人身事故の一般的な流れの解説です。細かいことは省略してあります。

目次

1 事故直後(数十分後)
2 事故直後(数日後)
(1)加害者が任意保険をつけていなければ
(2)加害者が無過失を主張したならば
(3)被害者の過失が大きいならば
(4)被害者と加害者が主張する事故状況が異なっているならば
(5)治療費について
(6)休業損害について
(7)被害者側保険会社について
(8)労災が使えるならば
3 治療中
・同意書について
4 治癒ないし症状固定の意味
(1)治療の終了
(2)症状固定とは何か
(3)鞭打ち症特有の問題
(4)治療の打ち切りとは、症状固定後の通院
5 治癒した場合
6 症状固定の場合
(1)後遺障害の事前認定をしない場合
(2)後遺障害の事前認定をする場合
・異議申立
・訴訟の先後
(3)後遺症等級が認定されたなら
7 示談交渉において注意すべき点(誠意の問題など)
8  示談以外の解決の方法
9  損保側弁護士が登場する場合
・損保弁護士の対応に問題がある場合
・直接、加害者と交渉することは
・委任状を見せろと言うことは意味があるか
・債務不存在確認訴訟、債務額確認調停を起こされたら

 

 1 事故直後(数十分後)  

事故当事者、事故目撃者が警察に通報、警察が現場に到着。
実況見分が開始されます。被害者が救急車で搬送されていた場合は、加害者のみが事故状況を指示・説明します。被害者からの指示・説明は後からと言うことになります。
実況見分は刑事手続の一環ですが、刑事手続は民事の手続(被害者・損保間の賠償交渉)とは別個に進みます。

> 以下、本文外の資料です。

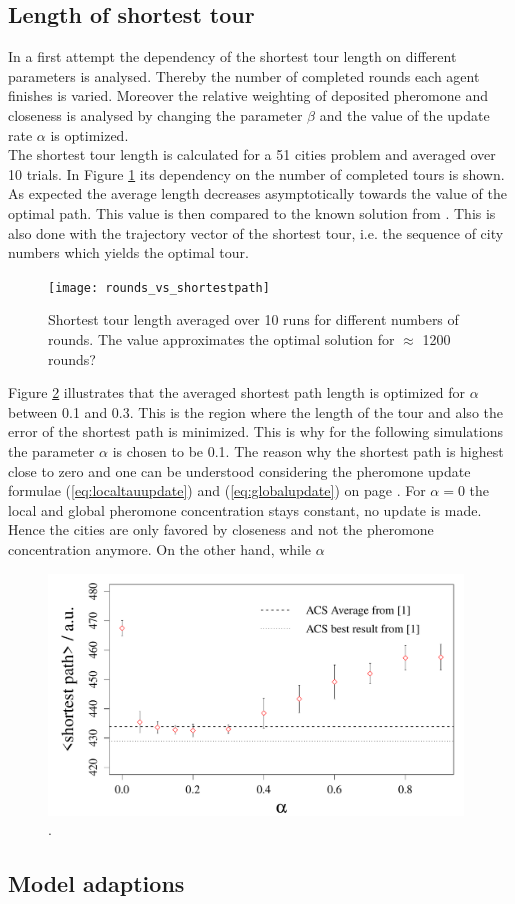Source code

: 

\subsection{Length of shortest tour}

In a first attempt the dependency of the shortest tour length on different parameters is analysed. Thereby the number of completed rounds each agent finishes is varied. Moreover the relative weighting of deposited pheromone and closeness is analysed by changing the parameter $\beta$ and the value of the update rate $\alpha$ is optimized. \\
The shortest tour length is calculated for a 51 cities problem and averaged over 10 trials. In Figure \ref{fig:roundsp} its dependency on the number of completed tours is shown. As expected the average length decreases asymptotically towards the value of the optimal path. This value is then compared to the known solution from \cite{web:data}. This is also done with the trajectory vector of the shortest tour, i.e. the sequence of city numbers which yields the optimal tour.

\begin{figure}[h!]
\begin{center}
\texttt{[image: rounds\_vs\_shortestpath]}
\caption{Shortest tour length averaged over 10 runs for different numbers of rounds. The value approximates the optimal solution for $\approx$ 1200 rounds?}
\label{fig:roundsp}
\end{center}
\end{figure}

Figure \ref{fig:alphasp} illustrates that the averaged shortest path length is optimized for $\alpha$ between 0.1 and 0.3. This is the region where the length of the tour and also the error of the shortest path is minimized. This is why for the following simulations the parameter $\alpha$ is chosen to be 0.1. The reason why the shortest path is highest close to zero and one can be understood considering the pheromone update formulae (\ref{eq:localtauupdate}) and (\ref{eq:globalupdate}) on page \pageref{sec:model}. For $\alpha=0$ the local and global pheromone concentration stays constant, no update is made. Hence the cities are only favored by closeness and not the pheromone concentration anymore. On the other hand, while $\alpha$ 

\begin{figure}[h!]
\begin{center}
\includegraphics[width=11cm, height= 6 cm]{alpha_vs_shortestpath}
\caption{.}
\label{fig:alphasp}
\end{center}
\end{figure}

\subsection{Model adaptions}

被害者にとっては交通事故処理は分からないことだらけで混乱すると思います。事故経験者の意見をうのみにしたり、自分で勝手に判断したりせず、無料法律相談を随時利用し、進めて行くことが必要です。

後記の通り、労災を使うメリットがある事案もありますので、「何処から何処へ行く際の事故であったか」が被害者にとってまず重要であることに留意して下さい。

 2 事故直後(数日後)  

加害者が任意保険会社に連絡をしているので、任意保険会社担当者が被害者に面談に来ます。損保担当者が今後の流れを説明します。また、被害者から事故状況を確認し、治療費や休業損害について今後、どうするか話をします。

この段階で被害者は加害者側損保の担当者を頼りにすると言う傾向があります。全く何も分からない状態ですから、それも当然なのですが、被害者とは法律的に対立する存在であること、また、被害者のためではなく、会社のために仕事をしていると認識しておく必要があります。
損保担当者は利用をしても、頼らない、親切を期待しない、喧嘩もしない、と言う態度が重要です。

以後、損保担当者が加害者側の窓口となります。被害者に面談に来るのは、損保の社員では無く、損保から委託を受けた損害調査専門の会社の社員であることもあります。調査会社はリポートを作り、過失相殺等について意見を付記し、その意見に従って、損保側も過失相殺を主張します。

重症事故の場合は、事故直後の段階から、被害者としては、労災を使える事故ならば労災を使う方向で、また、労災が使えないならば社会保険を使う方向で損保担当者とも話し合いをすべきです。被害者としてはまだ事故について、冷静に考える余裕の無い時期ですが、この段階にお いて考えるべき最重要課題と言っていいでしょう。

注意点
(1) 加害者が任意保険をつけていなかったなら
自賠責保険会社は示談代行をしません。従って、被害者が加害者と直接、話をする必要があります。加害者の支払い能力が無いならば、加害者の自賠責保険に被害者請求をして、それで不足した分を加害者本人に訴訟等により請求することになります。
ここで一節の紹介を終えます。